Sainsbury: What are your priorities for the next 12-18 months?

Vengayil: Our key priorities include implementing systems that enable more efficient data management, risk monitoring and reporting. Another priority is to offer better compliance and surveillance management, and a more robust BCP infrastructure.

We believe that all of these aspects will enable the teams across the region to have a better overview of their businesses and let them respond more efficiently to the ever-changing demands of a dynamic business environment.

We will also explore opportunities to leverage on our global tools and implement them in countries where they can work efficiently, without compromising on the local business requirements.

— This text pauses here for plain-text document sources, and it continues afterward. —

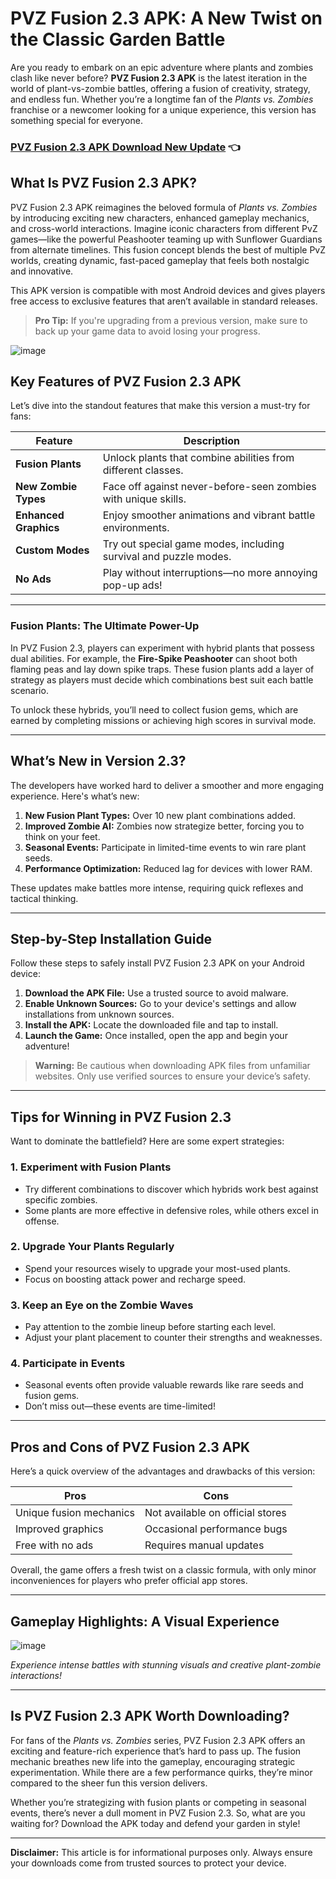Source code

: # PVZ Fusion 2.3 APK: A New Twist on the Classic Garden Battle

Are you ready to embark on an epic adventure where plants and zombies clash like never before? **PVZ Fusion 2.3 APK** is the latest iteration in the world of plant-vs-zombie battles, offering a fusion of creativity, strategy, and endless fun. Whether you’re a longtime fan of the *Plants vs. Zombies* franchise or a newcomer looking for a unique experience, this version has something special for everyone.

### [PVZ Fusion 2.3 APK Download New Update](https://modhkt.com/games-apk/pvz-fusion-2-3/) 👈

## **What Is PVZ Fusion 2.3 APK?**

PVZ Fusion 2.3 APK reimagines the beloved formula of *Plants vs. Zombies* by introducing exciting new characters, enhanced gameplay mechanics, and cross-world interactions. Imagine iconic characters from different PvZ games—like the powerful Peashooter teaming up with Sunflower Guardians from alternate timelines. This fusion concept blends the best of multiple PvZ worlds, creating dynamic, fast-paced gameplay that feels both nostalgic and innovative.

This APK version is compatible with most Android devices and gives players free access to exclusive features that aren’t available in standard releases. 

> **Pro Tip:** If you're upgrading from a previous version, make sure to back up your game data to avoid losing your progress.

![image](https://github.com/user-attachments/assets/9130c004-cb70-4f1d-b490-717b96a6f05d)


## **Key Features of PVZ Fusion 2.3 APK**

Let’s dive into the standout features that make this version a must-try for fans:

| **Feature**           | **Description**                                                |
|-----------------------|------------------------------------------------------------------|
| **Fusion Plants**      | Unlock plants that combine abilities from different classes.     |
| **New Zombie Types**   | Face off against never-before-seen zombies with unique skills.   |
| **Enhanced Graphics**  | Enjoy smoother animations and vibrant battle environments.       |
| **Custom Modes**       | Try out special game modes, including survival and puzzle modes. |
| **No Ads**             | Play without interruptions—no more annoying pop-up ads!          |

---

### **Fusion Plants: The Ultimate Power-Up**

In PVZ Fusion 2.3, players can experiment with hybrid plants that possess dual abilities. For example, the **Fire-Spike Peashooter** can shoot both flaming peas and lay down spike traps. These fusion plants add a layer of strategy as players must decide which combinations best suit each battle scenario.

To unlock these hybrids, you’ll need to collect fusion gems, which are earned by completing missions or achieving high scores in survival mode.

---

## **What’s New in Version 2.3?**

The developers have worked hard to deliver a smoother and more engaging experience. Here's what’s new:

1. **New Fusion Plant Types:** Over 10 new plant combinations added.
2. **Improved Zombie AI:** Zombies now strategize better, forcing you to think on your feet.
3. **Seasonal Events:** Participate in limited-time events to win rare plant seeds.
4. **Performance Optimization:** Reduced lag for devices with lower RAM.

These updates make battles more intense, requiring quick reflexes and tactical thinking. 

---

## **Step-by-Step Installation Guide**

Follow these steps to safely install PVZ Fusion 2.3 APK on your Android device:

1. **Download the APK File:** Use a trusted source to avoid malware.
2. **Enable Unknown Sources:** Go to your device's settings and allow installations from unknown sources.
3. **Install the APK:** Locate the downloaded file and tap to install.
4. **Launch the Game:** Once installed, open the app and begin your adventure!

> **Warning:** Be cautious when downloading APK files from unfamiliar websites. Only use verified sources to ensure your device’s safety.

---

## **Tips for Winning in PVZ Fusion 2.3**

Want to dominate the battlefield? Here are some expert strategies:

### 1. **Experiment with Fusion Plants**
   - Try different combinations to discover which hybrids work best against specific zombies. 
   - Some plants are more effective in defensive roles, while others excel in offense.

### 2. **Upgrade Your Plants Regularly**
   - Spend your resources wisely to upgrade your most-used plants.
   - Focus on boosting attack power and recharge speed.

### 3. **Keep an Eye on the Zombie Waves**
   - Pay attention to the zombie lineup before starting each level.
   - Adjust your plant placement to counter their strengths and weaknesses.

### 4. **Participate in Events**
   - Seasonal events often provide valuable rewards like rare seeds and fusion gems.
   - Don’t miss out—these events are time-limited!

---

## **Pros and Cons of PVZ Fusion 2.3 APK**

Here’s a quick overview of the advantages and drawbacks of this version:

| **Pros**              | **Cons**                   |
|-----------------------|-----------------------------|
| Unique fusion mechanics| Not available on official stores |
| Improved graphics      | Occasional performance bugs |
| Free with no ads       | Requires manual updates     |

Overall, the game offers a fresh twist on a classic formula, with only minor inconveniences for players who prefer official app stores.

---

## **Gameplay Highlights: A Visual Experience**

![image](https://github.com/user-attachments/assets/6480280c-c199-4243-93e7-5e2a909a6be6)

*Experience intense battles with stunning visuals and creative plant-zombie interactions!*

---

## **Is PVZ Fusion 2.3 APK Worth Downloading?**

For fans of the *Plants vs. Zombies* series, PVZ Fusion 2.3 APK offers an exciting and feature-rich experience that’s hard to pass up. The fusion mechanic breathes new life into the gameplay, encouraging strategic experimentation. While there are a few performance quirks, they’re minor compared to the sheer fun this version delivers.

Whether you’re strategizing with fusion plants or competing in seasonal events, there’s never a dull moment in PVZ Fusion 2.3. So, what are you waiting for? Download the APK today and defend your garden in style!

---

**Disclaimer:** This article is for informational purposes only. Always ensure your downloads come from trusted sources to protect your device.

Sainsbury: How do you see the drive towards technology innovation impacting on the financial services industry in short to medium term?

Vengayil: Today, technology is everywhere and has changed the way we live. Businesses are no different. Innovations are empowering clients and businesses to be better connected and manage their data more efficiently. As a result, business models are being re-designed to stay relevant and serve the needs of clients.

Technology has also enabled businesses to reach and service clients like never before. More channels and hence increased client ‘touch-points’ translates into better opportunities for businesses to grow. The fast growing social media could play a critical role in the growth of the financial services industry.

Sainsbury: BNP Paribas operates in 12 countries in the Asia Pacific region. What has been the most effective approach to the IT systems to ensure it adequately meets the need of each country?

Vengayil: As an organisation, we believe in ‘thinking global and acting local’. As a financial services powerhouse, we have globally proven systems and world-class technology solutions to support our businesses worldwide. However, local needs and requirements drive the implementation of these systems across the world.

Of course, implementing globally successful systems helps us integrate and improve efficiencies. But, we retain the flexibility to let our individual countries choose the model they want to implement to enable them to respond better to the needs of their local businesses and clients.

However as a global asset manager, we drive some level of sophistication and hence implement global best-practices in areas like investment and risk management and reporting This enables our local businesses to align our product proposition to clients across territories geographies.

What are your thoughts on the benefits of mobile device rollouts within banks? 

Vengayil: As I mentioned before, technology and innovation are driving businesses across the globe to re-design and adapt to the changing environment. Client ‘touch-points’ are increasing and businesses are now able to know about their clients and their behaviour in more ways than one. Robust data management and mining technologies can help businesses predict needs and respond faster.

Mobile devices offer clients the convenience of conducting their businesses at a place of their choice and at a time convenient to them. We may not have to look too far ahead in time when the mobile device will replace the wallet. Newer technologies will also improve cost and operating efficiencies for businesses.

Sainsbury: What role do you see Cloud computing playing in the banks of the future?

Vengayil: Cloud computing promises to be an exciting new technology and is being looked at seriously by financial institutions worldwide. Like any new technology, this one too will be evaluated for performance and robustness before being accepted widely by businesses.

Sainsbury: How do you see the regulatory environment changing in banking?

Vengayil: Like organisations, regulators across the world are now realising that they need to keep pace with the rate at which technology is evolving and re-defining the way businesses are being conducted. Newer technologies means better and more robust regulatory framework. Regulations are now looking at the implications of technology and are being re-written to keep pace with the changes.

Sainsbury: What is your approach to fostering innovation within your team?

Vengayil: Innovation in technology is key for our business to grow and thrive in this environment. The challenge is to constantly keep in touch with advancements and continuously think of ways and means of adopting these to improve our product and services offered. Newer ways need to be evaluated; efficient solutions need to be provided to our teams across functions to enable them to respond to a dynamic market environment.

Innovation is a key parameter to judge the success of our team and we are constantly driven by the need to explore opportunities for enabling and empowering our businesses to differentiate themselves from the clutter.

Sainsbury: Which business or technology leaders inspire you, and why?

Vengayil: Steve Jobs is one of the most inspiring technology leaders that the world has ever seen. He used innovations and the ambition to deliver a better user experience to take his organisation from the brink to becoming one of the most successful organisations globally. Together with an inspired and passionate team, he redefined the way we look at and use technology forever.

Sainsbury: What advice would you give to someone looking to step into a C-level executive role?
I would advise anyone entering this field to be driven and passionate. To have the constant drive for learning and love technology. And most of all, believe that he/ she is helping the business grow and be more efficient.

Sainsbury: Every IT leader, particularly at your level, has a legacy they wish to be remembered for. What is yours?

Vengayil: I wish to be remembered as someone who constantly drove innovation and aimed to empower the business with better and more efficient solutions.